■ The task ■
Could you set down the listing below exactly and omit its images?

■ Information given ■
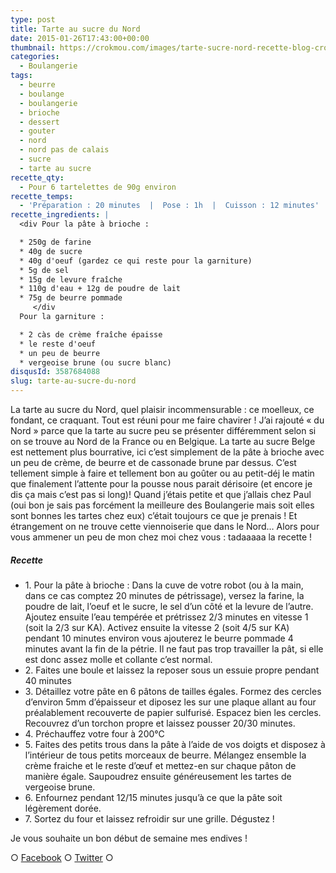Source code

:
 ```yaml
---
type: post
title: Tarte au sucre du Nord
date: 2015-01-26T17:43:00+00:00
thumbnail: https://crokmou.com/images/tarte-sucre-nord-recette-blog-crokmou.jpg
categories:
  - Boulangerie
tags:
  - beurre
  - boulange
  - boulangerie
  - brioche
  - dessert
  - gouter
  - nord
  - nord pas de calais
  - sucre
  - tarte au sucre
recette_qty:
  - Pour 6 tartelettes de 90g environ
recette_temps:
  - 'Préparation : 20 minutes  |  Pose : 1h  |  Cuisson : 12 minutes'
recette_ingredients: |
  <div Pour la pâte à brioche :

  * 250g de farine
  * 40g de sucre
  * 40g d'oeuf (gardez ce qui reste pour la garniture)
  * 5g de sel
  * 15g de levure fraîche
  * 110g d'eau + 12g de poudre de lait
  * 75g de beurre pommade
     </div
  Pour la garniture :

  * 2 càs de crème fraîche épaisse
  * le reste d'oeuf
  * un peu de beurre
  * vergeoise brune (ou sucre blanc)
disqusId: 3587684088
slug: tarte-au-sucre-du-nord
---
```


La tarte au sucre du Nord, quel plaisir incommensurable : ce moelleux, ce fondant, ce craquant. Tout est réuni pour me faire chavirer ! J’ai rajouté « du Nord » parce que la tarte au sucre peu se présenter différemment selon si on se trouve au Nord de la France ou en Belgique. La tarte au sucre Belge est nettement plus bourrative, ici c’est simplement de la pâte à brioche avec un peu de crème, de beurre et de cassonade brune par dessus. C’est tellement simple à faire et tellement bon au goûter ou au petit-déj le matin que finalement l’attente pour la pousse nous parait dérisoire (et encore je dis ça mais c’est pas si long)! Quand j’étais petite et que j’allais chez Paul (oui bon je sais pas forcément la meilleure des Boulangerie mais soit elles sont bonnes les tartes chez eux) c’était toujours ce que je prenais ! Et étrangement on ne trouve cette viennoiserie que dans le Nord… Alors pour vous ammener un peu de mon chez moi chez vous : tadaaaaa la recette !

##### Recette

* 1\. Pour la pâte à brioche : Dans la cuve de votre robot (ou à la main, dans ce cas comptez 20 minutes de pétrissage), versez la farine, la poudre de lait, l’oeuf et le sucre, le sel d’un côté et la levure de l’autre. Ajoutez ensuite l’eau tempérée et prétrissez 2/3 minutes en vitesse 1 (soit la 2/3 sur KA). Activez ensuite la vitesse 2 (soit 4/5 sur KA) pendant 10 minutes environ vous ajouterez le beurre pommade 4 minutes avant la fin de la pétrie. Il ne faut pas trop travailler la pât, si elle est donc assez molle et collante c’est normal.
* 2\. Faites une boule et laissez la reposer sous un essuie propre pendant 40 minutes
* 3\. Détaillez votre pâte en 6 pâtons de tailles égales. Formez des cercles d’environ 5mm d’épaisseur et diposez les sur une plaque allant au four préalablement recouverte de papier sulfurisé. Espacez bien les cercles. Recouvrez d’un torchon propre et laissez pousser 20/30 minutes.
* 4\. Préchauffez votre four à 200°C
* 5\. Faites des petits trous dans la pâte à l’aide de vos doigts et disposez à l’intérieur de tous petits morceaux de beurre. Mélangez ensemble la crème fraiche et le reste d’œuf et mettez-en sur chaque pâton de manière égale. Saupoudrez ensuite généreusement les tartes de vergeoise brune.
* 6\. Enfournez pendant 12/15 minutes jusqu’à ce que la pâte soit légèrement dorée.
* 7\. Sortez du four et laissez refroidir sur une grille. Dégustez !

Je vous souhaite un bon début de semaine mes endives !

○ [Facebook](https://www.facebook.com/crokmou.blog) ○ [Twitter](https://twitter.com/Crokmou) ○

■ Task answer ■
Source code

:
 ```yaml
---
type: post
title: Tarte au sucre du Nord
date: 2015-01-26T17:43:00+00:00
thumbnail: https://crokmou.com/images/tarte-sucre-nord-recette-blog-crokmou.jpg
categories:
  - Boulangerie
tags:
  - beurre
  - boulange
  - boulangerie
  - brioche
  - dessert
  - gouter
  - nord
  - nord pas de calais
  - sucre
  - tarte au sucre
recette_qty:
  - Pour 6 tartelettes de 90g environ
recette_temps:
  - 'Préparation : 20 minutes  |  Pose : 1h  |  Cuisson : 12 minutes'
recette_ingredients: |
  <div Pour la pâte à brioche :

  * 250g de farine
  * 40g de sucre
  * 40g d'oeuf (gardez ce qui reste pour la garniture)
  * 5g de sel
  * 15g de levure fraîche
  * 110g d'eau + 12g de poudre de lait
  * 75g de beurre pommade
     </div
  Pour la garniture :

  * 2 càs de crème fraîche épaisse
  * le reste d'oeuf
  * un peu de beurre
  * vergeoise brune (ou sucre blanc)
disqusId: 3587684088
slug: tarte-au-sucre-du-nord
---
```


La tarte au sucre du Nord, quel plaisir incommensurable : ce moelleux, ce fondant, ce craquant. Tout est réuni pour me faire chavirer ! J’ai rajouté « du Nord » parce que la tarte au sucre peu se présenter différemment selon si on se trouve au Nord de la France ou en Belgique. La tarte au sucre Belge est nettement plus bourrative, ici c’est simplement de la pâte à brioche avec un peu de crème, de beurre et de cassonade brune par dessus. C’est tellement simple à faire et tellement bon au goûter ou au petit-déj le matin que finalement l’attente pour la pousse nous parait dérisoire (et encore je dis ça mais c’est pas si long)! Quand j’étais petite et que j’allais chez Paul (oui bon je sais pas forcément la meilleure des Boulangerie mais soit elles sont bonnes les tartes chez eux) c’était toujours ce que je prenais ! Et étrangement on ne trouve cette viennoiserie que dans le Nord… Alors pour vous ammener un peu de mon chez moi chez vous : tadaaaaa la recette !

##### Recette

* 1\. Pour la pâte à brioche : Dans la cuve de votre robot (ou à la main, dans ce cas comptez 20 minutes de pétrissage), versez la farine, la poudre de lait, l’oeuf et le sucre, le sel d’un côté et la levure de l’autre. Ajoutez ensuite l’eau tempérée et prétrissez 2/3 minutes en vitesse 1 (soit la 2/3 sur KA). Activez ensuite la vitesse 2 (soit 4/5 sur KA) pendant 10 minutes environ vous ajouterez le beurre pommade 4 minutes avant la fin de la pétrie. Il ne faut pas trop travailler la pât, si elle est donc assez molle et collante c’est normal.
* 2\. Faites une boule et laissez la reposer sous un essuie propre pendant 40 minutes
* 3\. Détaillez votre pâte en 6 pâtons de tailles égales. Formez des cercles d’environ 5mm d’épaisseur et diposez les sur une plaque allant au four préalablement recouverte de papier sulfurisé. Espacez bien les cercles. Recouvrez d’un torchon propre et laissez pousser 20/30 minutes.
* 4\. Préchauffez votre four à 200°C
* 5\. Faites des petits trous dans la pâte à l’aide de vos doigts et disposez à l’intérieur de tous petits morceaux de beurre. Mélangez ensemble la crème fraiche et le reste d’œuf et mettez-en sur chaque pâton de manière égale. Saupoudrez ensuite généreusement les tartes de vergeoise brune.
* 6\. Enfournez pendant 12/15 minutes jusqu’à ce que la pâte soit légèrement dorée.
* 7\. Sortez du four et laissez refroidir sur une grille. Dégustez !

Je vous souhaite un bon début de semaine mes endives !

○ [Facebook](https://www.facebook.com/crokmou.blog) ○ [Twitter](https://twitter.com/Crokmou) ○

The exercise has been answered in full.